[#2090] fix(client): Replace LinkedList with CopyOnWriteArrayList to store the sending status
What changes were proposed in this pull request?
Replace LinkedList with CopyOnWriteArrayList to store the sending status
Why are the changes needed?
Fix: #2090
Does this PR introduce any user-facing change?
No.
How was this patch tested?
CI
CopyOnWriteArrayList is suitable case that read is more, write is less.
CopyOnWriteArrayList is suitable case that read is more, write is less.
I know, I think this scene is suitable.
Test Results
2 807 files +25 2 807 suites +25 5h 52m 10s :stopwatch: + 4m 0s 992 tests + 3 991 :white_check_mark: + 5 1 :zzz: ±0 0 :x: - 1 12 463 runs +55 12 448 :white_check_mark: +57 15 :zzz: ±0 0 :x: - 1
Results for commit 93e53b97. ± Comparison against base commit 0f9d9bcb.
:recycle: This comment has been updated with latest results.
@xianjingfeng Do you think Collections.synchronizedList could be better?
As ShuffleWriteClientImpl#recordFailedBlocks add all the failed blocks to the list, if we replace to CopyOnWriteArrayList, the recordFailedBlocks performance will get worse as each add will cause new list & copy.
void recordFailedBlocks(
FailedBlockSendTracker blockIdsSendFailTracker,
Map<ShuffleServerInfo, Map<Integer, Map<Integer, List<ShuffleBlockInfo>>>> serverToBlocks,
ShuffleServerInfo shuffleServerInfo,
StatusCode statusCode) {
serverToBlocks.getOrDefault(shuffleServerInfo, Collections.emptyMap()).values().stream()
.flatMap(innerMap -> innerMap.values().stream())
.flatMap(List::stream)
.forEach(block -> blockIdsSendFailTracker.add(block, shuffleServerInfo, statusCode));
}
I'm not sure this is a read is more, write is less scenario. @zuston If I support Partition split leverage blockIdsSendFailTracker, do you think the problem getting worse that now?
Why not using the synchronized to ensure the safety of race condition ? @xianjingfeng I also concern the performance degression when using the CopyOnWrite
Do you think
Collections.synchronizedListcould be better?
It not thread-safe when iterating over it. @maobaolong
Why not using the
synchronizedto ensure the safety of race condition ?
For the job that finally runs successfully, there is at most one element in the list, so I think this performance impact is acceptable. If we use synchronized, we need to pay attention to thread-safe issues when maintaining this part of the code later. synchronized is ok for me too.
https://github.com/xianjingfeng/incubator-uniffle/commit/35d0cb485c35dbb3bd6b798e2a04091062be3996 This is a solution with synchronized, which I don't think is a good solution. If you think it's OK, I will use this solution. @jerqi @zuston @maobaolong
It not thread-safe when iterating over it.

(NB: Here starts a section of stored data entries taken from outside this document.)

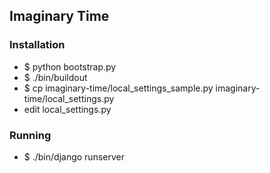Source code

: ## Imaginary Time ##


### Installation ###

* $ python bootstrap.py
* $ ./bin/buildout 
* $ cp imaginary-time/local_settings_sample.py imaginary-time/local_settings.py
* edit local_settings.py

### Running ###
* $ ./bin/django runserver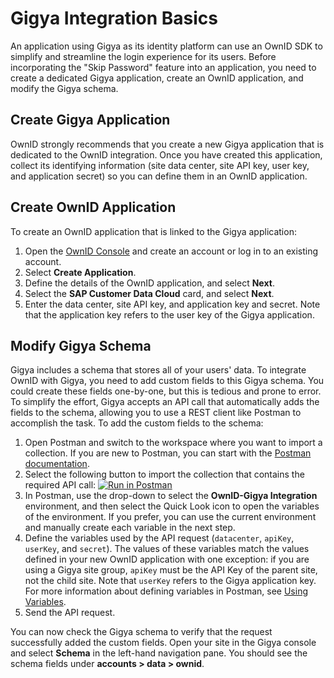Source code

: # Gigya Integration Basics
An application using Gigya as its identity platform can use an OwnID SDK to simplify and streamline the login experience for its users. Before incorporating the "Skip Password" feature into an application, you need to create a dedicated Gigya application, create an OwnID application, and modify the Gigya schema.

## Create Gigya Application
OwnID strongly recommends that you create a new Gigya application that is dedicated to the OwnID integration. Once you have created this application, collect its identifying information (site data center, site API key, user key, and application secret) so you can define them in an OwnID application.

## Create OwnID Application
To create an OwnID application that is linked to the Gigya application:
1. Open the [OwnID Console](https://console.ownid.com) and create an account or log in to an existing account.
2. Select **Create Application**.
3. Define the details of the OwnID application, and select **Next**.
4. Select the **SAP Customer Data Cloud** card, and select **Next**.
5. Enter the data center, site API key, and application key and secret. Note that the application key refers to the user key of the Gigya application.

## Modify Gigya Schema
Gigya includes a schema that stores all of your users' data. To integrate OwnID with Gigya, you need to add custom fields to this Gigya schema. You could create these fields one-by-one, but this is tedious and prone to error. To simplify the effort, Gigya accepts an API call that automatically adds the fields to the schema, allowing you to use a REST client like Postman to accomplish the task.  To add the custom fields to the schema:
1. Open Postman and switch to the workspace where you want to import a collection. If you are new to Postman, you can start with the [Postman documentation](https://learning.postman.com/docs).
2. Select the following button to import the collection that contains the required API call: [![Run in Postman](https://run.pstmn.io/button.svg)](https://app.getpostman.com/run-collection/969bef2743d5297a92d5)
3. In Postman, use the drop-down to select the **OwnID-Gigya Integration** environment, and then select the Quick Look icon to open the variables of the environment. If you prefer, you can use the current environment and manually create each variable in the next step.
4. Define the variables used by the API request (`datacenter`, `apiKey`, `userKey`, and `secret`). The values of these variables match the values defined in your new OwnID application with one exception: if you are using a Gigya site group, `apiKey` must be the API Key of the parent site, not the child site.  Note that `userKey` refers to the Gigya application key. For more information about defining variables in Postman, see [Using Variables](https://learning.postman.com/docs/sending-requests/variables/).
5. Send the API request.

You can now check the Gigya schema to verify that the request successfully added the custom fields. Open your site in the Gigya console and select **Schema** in the left-hand navigation pane. You should see the schema fields under **accounts > data > ownid**.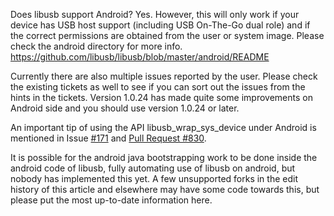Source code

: Does libusb support Android?
Yes. However, this will only work if your device has USB host support (including USB On-The-Go dual role) and if the correct permissions are obtained from the user or system image. Please check the android directory for more info.
https://github.com/libusb/libusb/blob/master/android/README

Currently there are also multiple issues reported by the user. Please check the existing tickets as well to see if you can sort out the issues from the hints in the tickets. Version 1.0.24 has made quite some improvements on Android side and you should use version 1.0.24 or later.

An important tip of using the API libusb_wrap_sys_device under Android is mentioned in Issue [#171](https://github.com/libusb/libusb/issues/717) and [Pull Request #830](https://github.com/libusb/libusb/pull/830).

It is possible for the android java bootstrapping work to be done inside the android code of libusb, fully automating use of libusb on android, but nobody has implemented this yet.  A few unsupported forks in the edit history of this article and elsewhere may have some code towards this, but please put the most up-to-date information here.

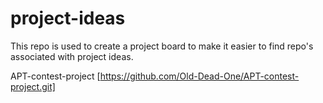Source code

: # project-ideas
This repo is used to create a project board to make it easier to find repo's associated with project ideas.

APT-contest-project [https://github.com/Old-Dead-One/APT-contest-project.git]
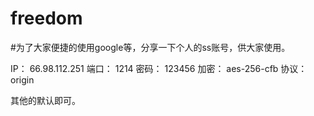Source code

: # freedom

#为了大家便捷的使用google等，分享一下个人的ss账号，供大家使用。

IP：
66.98.112.251
端口：
1214
密码：
123456
加密：
aes-256-cfb
协议：
origin

其他的默认即可。
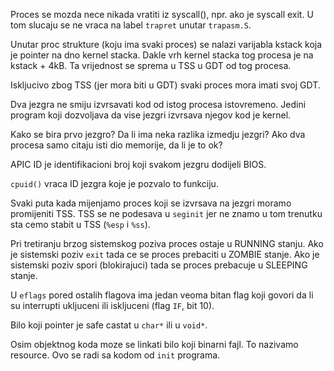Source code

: Proces se mozda nece nikada vratiti iz syscall(), npr. ako je syscall exit.
U tom slucaju se ne vraca na label `trapret` unutar `trapasm.S`.

Unutar proc strukture (koju ima svaki proces) se nalazi varijabla kstack koja je pointer na dno kernel stacka.
Dakle vrh kernel stacka tog procesa je na kstack + 4kB.
Ta vrijednost se sprema u TSS u GDT od tog procesa.

Iskljucivo zbog TSS (jer mora biti u GDT) svaki proces mora imati svoj GDT.

Dva jezgra ne smiju izvrsavati kod od istog procesa istovremeno.
Jedini program koji dozvoljava da vise jezgri izvrsava njegov kod je kernel.


Kako se bira prvo jezgro? Da li ima neka razlika izmedju jezgri?
Ako dva procesa samo citaju isti dio memorije, da li je to ok?


APIC ID je identifikacioni broj koji svakom jezgru dodijeli BIOS.

`cpuid()` vraca ID jezgra koje je pozvalo to funkciju.

Svaki puta kada mijenjamo proces koji se izvrsava na jezgri moramo promijeniti TSS.
TSS se ne podesava u `seginit` jer ne znamo u tom trenutku sta cemo stabit u TSS (`%esp` i `%ss`).

Pri tretiranju brzog sistemskog poziva proces ostaje u RUNNING stanju.
Ako je sistemski poziv `exit` tada ce se proces prebaciti u ZOMBIE stanje.
Ako je sistemski poziv spori (blokirajuci) tada se proces prebacuje u SLEEPING stanje.

U `eflags` pored ostalih flagova ima jedan veoma bitan flag koji govori da li su interrupti ukljuceni ili iskljuceni (flag `IF`, bit 10).

Bilo koji pointer je safe castat u `char*` ili u `void*`.

Osim objektnog koda moze se linkati bilo koji binarni fajl. To nazivamo resource.
Ovo se radi sa kodom od `init` programa.
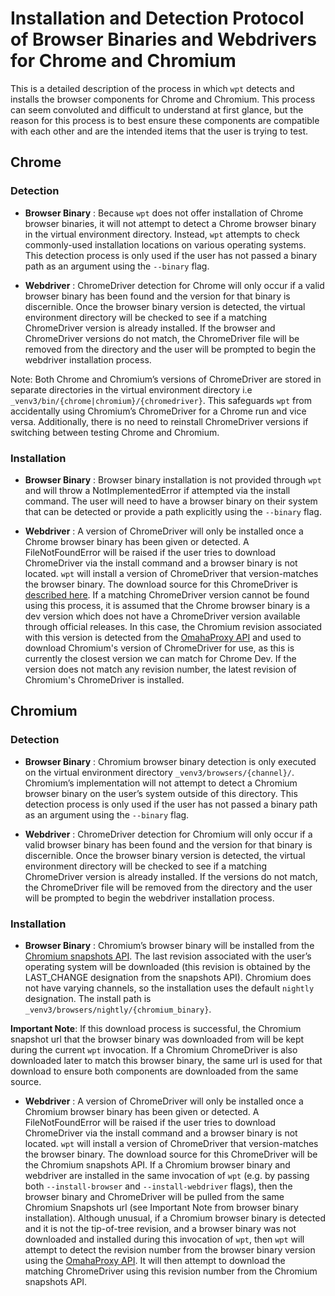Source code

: # Installation and Detection Protocol of Browser Binaries and Webdrivers for Chrome and Chromium

This is a detailed description of the process in which `wpt` detects
and installs the browser components for Chrome and Chromium.
This process can seem convoluted and difficult to understand at first glance,
but the reason for this process is to best ensure these components are
compatible with each other and are the intended items that the user
is trying to test.
## Chrome

### Detection
- **Browser Binary**
: Because `wpt` does not offer installation of Chrome browser binaries,
it will not attempt to detect a Chrome browser binary in the virtual environment
directory. Instead, `wpt` attempts to check commonly-used installation locations on
various operating systems. This detection process is only used if the user has not passed
a binary path as an argument using the `--binary` flag.

- **Webdriver**
: ChromeDriver detection for Chrome will only occur if a valid browser binary
has been found and the version for that binary is discernible. Once the browser
binary version is detected, the virtual environment directory will be checked to see
if a matching ChromeDriver version is already installed. If the browser and ChromeDriver
versions do not match, the ChromeDriver file will be removed from the directory and
the user will be prompted to begin the webdriver installation process.

Note: Both Chrome and Chromium’s versions of ChromeDriver are stored in separate
directories in the virtual environment directory i.e
`_venv3/bin/{chrome|chromium}/{chromedriver}`. This safeguards `wpt` from accidentally
using Chromium’s ChromeDriver for a Chrome run and vice versa. Additionally, there
is no need to reinstall ChromeDriver versions if switching between testing Chrome and Chromium.

### Installation
- **Browser Binary**
: Browser binary installation is not provided through `wpt` and will throw a
NotImplementedError if attempted via the install command. The user will need to
have a browser binary on their system that can be detected or provide a path explicitly
using the `--binary` flag.

- **Webdriver**
: A version of ChromeDriver will only be installed once a Chrome browser binary
has been given or detected. A FileNotFoundError will be raised if the user tries
to download ChromeDriver via the install command and a browser binary is not located.
`wpt` will install a version of ChromeDriver that version-matches the browser binary.
The download source for this ChromeDriver is
[described here](http://chromedriver.chromium.org/downloads/version-selection).
If a matching ChromeDriver version cannot be found using this process, it is assumed that
the Chrome browser binary is a dev version which does not have a ChromeDriver version available
through official releases. In this case, the Chromium revision associated with this version is
detected from the [OmahaProxy API](https://omahaproxy.appspot.com/) and used to download
Chromium's version of ChromeDriver for use, as this is currently the closest version we can
match for Chrome Dev. If the version does not match any revision number, the latest revision
of Chromium's ChromeDriver is installed.

## Chromium

### Detection
- **Browser Binary**
: Chromium browser binary detection is only executed on the virtual environment directory
`_venv3/browsers/{channel}/`. Chromium’s implementation will not attempt to detect a Chromium
browser binary on the user’s system outside of this directory. This detection process is only
used if the user has not passed a binary path as an argument using the `--binary` flag.

- **Webdriver**
: ChromeDriver detection for Chromium will only occur if a valid browser binary has
been found and the version for that binary is discernible. Once the browser binary version
is detected, the virtual environment directory will be checked to see if a matching ChromeDriver
version is already installed. If the versions do not match, the ChromeDriver file will be removed
from the directory and the user will be prompted to begin the webdriver installation process.

### Installation
- **Browser Binary**
: Chromium’s browser binary will be installed from the
[Chromium snapshots API](https://storage.googleapis.com/chromium-browser-snapshots/index.html).
The last revision associated with the user’s operating system will be downloaded
(this revision is obtained by the LAST_CHANGE designation from the snapshots API).
Chromium does not have varying channels, so the installation uses the default `nightly`
designation. The install path is `_venv3/browsers/nightly/{chromium_binary}`.

**Important Note**: If this download process is successful, the Chromium snapshot url
that the browser binary was downloaded from will be kept during the current `wpt` invocation.
If a Chromium ChromeDriver is also downloaded later to match this browser binary, the same
url is used for that download to ensure both components are downloaded from the same source.

- **Webdriver**
: A version of ChromeDriver will only be installed once a Chromium browser binary has
been given or detected. A FileNotFoundError will be raised if the user tries to download
ChromeDriver via the install command and a browser binary is not located. `wpt` will
install a version of ChromeDriver that version-matches the browser binary. The download
source for this ChromeDriver will be the Chromium snapshots API.  If a Chromium browser
binary and webdriver are installed in the same invocation of `wpt`
(e.g. by passing both `--install-browser` and `--install-webdriver` flags), then the
browser binary and ChromeDriver will be pulled from the same Chromium Snapshots url
(see Important Note from browser binary installation).
Although unusual, if a Chromium browser binary is detected and it is not
the tip-of-tree revision, and a browser binary was not downloaded and installed during
this invocation of `wpt`, then `wpt` will attempt to detect the revision number from
the browser binary version using the [OmahaProxy API](https://omahaproxy.appspot.com/).
It will then attempt to download the matching ChromeDriver using this revision number
from the Chromium snapshots API.
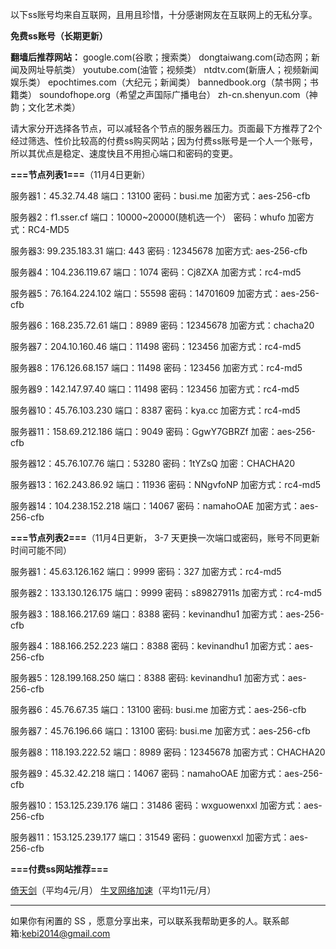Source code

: 以下ss账号均来自互联网，且用且珍惜，十分感谢网友在互联网上的无私分享。

**免费ss账号（长期更新）**

**翻墙后推荐网站：** google.com(谷歌；搜索类） dongtaiwang.com(动态网；新闻及网址导航类）  youtube.com(油管；视频类）  ntdtv.com(新唐人；视频新闻娱乐类）    epochtimes.com（大纪元；新闻类）   bannedbook.org（禁书网；书籍类）   soundofhope.org（希望之声国际广播电台）
    zh-cn.shenyun.com（神韵；文化艺术类）

请大家分开选择各节点，可以减轻各个节点的服务器压力。页面最下方推荐了2个经过筛选、性价比较高的付费ss购买网站；因为付费ss账号是一个人一个账号，所以其优点是稳定、速度快且不用担心端口和密码的变更。

**===节点列表1===**（11月4日更新）

服务器1：45.32.74.48
端口：13100
密码：busi.me
加密方式：aes-256-cfb


服务器2：f1.sser.cf
端口：10000~20000(随机选一个）
密码：whufo
加密方式：RC4-MD5

服务器3:  99.235.183.31
端口:  443
密码 : 12345678
加密方式: aes-256-cfb


服务器4：104.236.119.67
端口：1074
密码：Cj8ZXA
加密方式：rc4-md5


服务器5：76.164.224.102
端口：55598
密码：14701609
加密方式：aes-256-cfb


服务器6：168.235.72.61
端口：8989
密码：12345678
加密方式：chacha20

服务器7：204.10.160.46
端口：11498
密码：123456
加密方式：rc4-md5

服务器8：176.126.68.157
端口：11498
密码：123456
加密方式：rc4-md5

服务器9：142.147.97.40
端口：11498
密码：123456
加密方式：rc4-md5


服务器10：45.76.103.230
端口：8387
密码：kya.cc
加密方式：rc4-md5



服务器11：158.69.212.186
端口：9049
密码：GgwY7GBRZf
加密：aes-256-cfb

服务器12：45.76.107.76
端口：53280
密码：1tYZsQ
加密：CHACHA20

服务器13：162.243.86.92 
端口：11936
密码：NNgvfoNP
加密方式：rc4-md5


服务器14：104.238.152.218
端口：14067
密码：namahoOAE
加密方式：aes-256-cfb


**===节点列表2===**（11月4日更新， 3-7 天更换一次端口或密码，账号不同更新时间可能不同）

服务器1：45.63.126.162  端口：9999  密码：327   加密方式：rc4-md5

服务器2：133.130.126.175  端口：9999  密码：s89827911s   加密方式：rc4-md5

服务器3：188.166.217.69  端口：8388  密码：kevinandhu1   加密方式：aes-256-cfb

服务器4：188.166.252.223 端口：8388  密码：kevinandhu1   加密方式：aes-256-cfb

服务器5：128.199.168.250 端口：8388  密码: kevinandhu1  加密方式：aes-256-cfb

服务器6：45.76.67.35  端口：13100  密码:	busi.me 加密方式：aes-256-cfb

服务器7：45.76.196.66  端口：13100  密码:	busi.me 加密方式：aes-256-cfb

服务器8：118.193.222.52  端口：8989  密码：12345678  加密方式：CHACHA20

服务器9：45.32.42.218   端口：14067  密码：namahoOAE  加密方式：aes-256-cfb

服务器10：153.125.239.176  端口：31486  密码：wxguowenxxl  加密方式：aes-256-cfb

服务器11：153.125.239.177  端口：31549  密码：guowenxxl  加密方式：aes-256-cfb

**===付费ss网站推荐===**

[倚天剑](https://www.ashadowsocks.com/)（平均4元/月）
[牛叉网络加速](https://portal.niuxss.cn/cart.php)（平均11元/月）



***


如果你有闲置的 SS ，愿意分享出来，可以联系我帮助更多的人。联系邮箱:kebi2014@gmail.com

@xianjingfeng Thanks to share this.
And the following trick can resolve the iterator safe issue.
List<Object> list = Collections.synchronizedList(new ArrayList<>());
synchronized (list) {
Iterator<Object> iterator = list.iterator();
while (iterator.hasNext()) {
// ...
}
}
For the job that finally runs successfully, there is at most one element in the list, so I think this performance impact is acceptable
I'm just implementing a partition-split feature leverage on blockIdsSendFailTracker, which can invoke the add method frequently than before.
If the existing state add is invoked in low frequent, I'm ok for this PR and I will resolve the performance down issue in that PR.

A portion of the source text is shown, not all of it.